Family’s plea for action
The girl’s mother, who cannot be named for legal reasons, described the trauma of the birth and the ongoing impact on her family. “My daughter is thriving and doing well. But it’s impossible for me to forget that I was robbed of the precious experience of most mothers giving birth by the horror of what happened to us,” she said. “Seven years on, I’m still deeply affected by seeing the hospital’s name crop up in the press regarding tragedies for other families and their babies. This is despite the repeated promises of the government and endless reviews into maternity safety. Surely someone must take the bull by the horns and take action to change things.”
The mother’s call echoes wider concerns about the pace of reform. Two major reviews are expected to publish their findings this month. Donna Ockenden is leading an independent review into maternity services at Nottingham University Hospitals NHS Trust – the largest of its kind in NHS history, examining more than 2,500 cases of neonatal deaths, stillbirths and harm. Baroness Valerie Amos chairs a government-commissioned national investigation into NHS maternity and neonatal services; her interim report, published in February 2026, highlighted persistent inequalities and “unacceptable care” across England.
James Murray, who became health secretary last month, has said transforming maternity care is a priority and that services will undergo “comprehensive reform”. After listening at a meeting of the government’s national maternity and neonatal taskforce to parents whose babies had died, he described the experience as “horrific”. “This brings it home in the strongest possible sense how human and how devastating this can be, and how important it is that we change,” he said. The government is also planning a “Single Patient Record” system, with initial rollouts expected from 2027, starting with high-priority specialties such as maternity care.
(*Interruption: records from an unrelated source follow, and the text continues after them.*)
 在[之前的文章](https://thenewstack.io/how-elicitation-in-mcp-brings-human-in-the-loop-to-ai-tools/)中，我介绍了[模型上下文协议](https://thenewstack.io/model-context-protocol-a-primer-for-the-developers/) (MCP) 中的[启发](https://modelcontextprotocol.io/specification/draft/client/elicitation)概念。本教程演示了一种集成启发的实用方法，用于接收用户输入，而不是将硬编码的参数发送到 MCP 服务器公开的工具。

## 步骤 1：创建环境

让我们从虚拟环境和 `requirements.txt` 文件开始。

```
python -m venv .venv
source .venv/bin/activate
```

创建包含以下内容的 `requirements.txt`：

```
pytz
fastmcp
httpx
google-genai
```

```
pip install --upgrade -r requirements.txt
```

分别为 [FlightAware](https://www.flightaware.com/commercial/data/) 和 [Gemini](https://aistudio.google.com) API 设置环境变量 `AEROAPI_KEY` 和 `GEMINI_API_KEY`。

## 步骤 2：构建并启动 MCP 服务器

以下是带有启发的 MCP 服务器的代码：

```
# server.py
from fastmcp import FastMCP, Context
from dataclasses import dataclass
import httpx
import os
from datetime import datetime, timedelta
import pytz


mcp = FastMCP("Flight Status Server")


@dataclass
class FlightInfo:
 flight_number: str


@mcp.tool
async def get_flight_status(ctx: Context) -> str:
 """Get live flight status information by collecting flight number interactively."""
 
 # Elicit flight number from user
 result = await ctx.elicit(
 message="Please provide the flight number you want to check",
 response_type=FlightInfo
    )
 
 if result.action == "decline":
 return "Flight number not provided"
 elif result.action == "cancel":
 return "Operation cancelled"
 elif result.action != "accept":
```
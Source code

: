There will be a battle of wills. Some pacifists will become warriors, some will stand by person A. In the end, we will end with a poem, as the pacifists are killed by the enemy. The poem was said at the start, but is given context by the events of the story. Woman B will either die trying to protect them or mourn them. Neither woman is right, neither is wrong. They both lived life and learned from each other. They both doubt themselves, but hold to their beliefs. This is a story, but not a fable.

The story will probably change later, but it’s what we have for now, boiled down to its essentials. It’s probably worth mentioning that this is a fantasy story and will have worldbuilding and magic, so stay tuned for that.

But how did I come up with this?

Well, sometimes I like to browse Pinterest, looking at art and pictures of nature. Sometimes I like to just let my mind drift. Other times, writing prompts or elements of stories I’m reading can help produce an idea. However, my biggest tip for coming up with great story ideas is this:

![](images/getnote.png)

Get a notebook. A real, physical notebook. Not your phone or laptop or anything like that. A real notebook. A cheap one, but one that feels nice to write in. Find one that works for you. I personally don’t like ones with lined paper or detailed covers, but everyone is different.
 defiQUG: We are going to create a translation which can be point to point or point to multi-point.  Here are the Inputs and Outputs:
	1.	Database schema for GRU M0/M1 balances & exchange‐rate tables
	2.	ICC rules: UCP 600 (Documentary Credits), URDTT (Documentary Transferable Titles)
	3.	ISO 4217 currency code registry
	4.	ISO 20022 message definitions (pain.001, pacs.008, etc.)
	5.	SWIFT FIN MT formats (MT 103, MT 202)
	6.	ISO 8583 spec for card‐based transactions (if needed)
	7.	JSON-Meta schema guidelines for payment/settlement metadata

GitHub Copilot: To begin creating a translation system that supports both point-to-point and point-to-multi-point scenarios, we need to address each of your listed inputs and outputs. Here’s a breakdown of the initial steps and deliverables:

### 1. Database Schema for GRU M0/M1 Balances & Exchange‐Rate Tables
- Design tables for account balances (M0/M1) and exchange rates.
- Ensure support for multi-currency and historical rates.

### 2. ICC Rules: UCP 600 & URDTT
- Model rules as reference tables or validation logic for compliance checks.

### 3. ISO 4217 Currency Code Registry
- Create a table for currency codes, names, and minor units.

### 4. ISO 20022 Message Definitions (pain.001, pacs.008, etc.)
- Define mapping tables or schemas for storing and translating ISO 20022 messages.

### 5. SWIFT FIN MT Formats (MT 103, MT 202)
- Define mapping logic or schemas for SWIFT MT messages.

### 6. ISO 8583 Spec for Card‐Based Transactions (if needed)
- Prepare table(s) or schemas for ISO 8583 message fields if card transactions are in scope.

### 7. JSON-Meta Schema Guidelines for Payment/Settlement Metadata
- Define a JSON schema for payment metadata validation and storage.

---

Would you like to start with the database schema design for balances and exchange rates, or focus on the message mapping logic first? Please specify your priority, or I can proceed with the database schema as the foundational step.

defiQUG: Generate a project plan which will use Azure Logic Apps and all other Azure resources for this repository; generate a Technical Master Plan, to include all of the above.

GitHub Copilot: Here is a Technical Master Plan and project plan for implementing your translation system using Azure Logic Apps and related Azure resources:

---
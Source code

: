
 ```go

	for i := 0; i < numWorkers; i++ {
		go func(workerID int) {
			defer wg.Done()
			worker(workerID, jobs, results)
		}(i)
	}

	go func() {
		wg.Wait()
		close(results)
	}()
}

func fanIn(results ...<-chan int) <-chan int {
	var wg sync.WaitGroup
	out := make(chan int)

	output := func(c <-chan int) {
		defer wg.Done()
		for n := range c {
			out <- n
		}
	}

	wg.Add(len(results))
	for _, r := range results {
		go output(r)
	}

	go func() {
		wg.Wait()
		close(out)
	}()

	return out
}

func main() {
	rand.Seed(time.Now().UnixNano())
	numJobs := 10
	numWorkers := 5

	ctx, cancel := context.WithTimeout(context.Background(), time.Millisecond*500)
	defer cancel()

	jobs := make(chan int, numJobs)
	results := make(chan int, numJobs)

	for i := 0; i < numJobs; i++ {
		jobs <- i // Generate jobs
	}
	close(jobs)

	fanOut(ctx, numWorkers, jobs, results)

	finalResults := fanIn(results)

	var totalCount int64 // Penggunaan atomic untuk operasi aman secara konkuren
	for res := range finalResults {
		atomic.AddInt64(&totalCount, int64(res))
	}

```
Broader maternity care failures
Jane Weakley, the lawyer from Fieldfisher who represented the family, said her firm frequently takes on cases where “the same terrible mistakes are repeated, bringing untold tragedy”. Fieldfisher is recognised as a leading firm for complex, high-value clinical negligence claims, particularly those involving birth injuries. Weakley’s comments reflect recurring themes identified in multiple reviews: women not being listened to, a lack of kindness and compassion, discrimination, and a reluctance to admit mistakes.
Nic Kane, chief nurse at the Barking, Havering and Redbridge trust, apologised and said the trust had improved its maternity care since 2019. “We’re extremely sorry the care this child and their family experienced was not good enough,” she said. “We’d like to reassure them, and all our expectant mothers, that since this birth in 2019 we’ve learned lessons, made significant changes and our maternity department has been rated good by the Care Quality Commission.”
The CQC’s overall rating for the trust, which runs Queen’s Hospital, remains “Requires Improvement”. Maternity services at the hospital were rated “Requires Improvement” after a comprehensive assessment in October 2024, but a focused assessment in August 2025 upgraded the service to “Good” overall. However, the “Safe” domain was still rated “Requires Improvement”, and the CQC identified a breach of regulation in the “safe care and treatment” domain relating to incidents and medicines management.
Guy Forster, president of the Association of Personal Injury Lawyers, noted that despite countless reviews and initiatives, “we’re not seeing a reduction in avoidable harm. The NHS needs to respond better when things go wrong. Compliance with the statutory duty of candour has been sporadic across trusts. When trusts are not transparent, vital lessons are not learned and the same patterns of harm are repeated again and again.”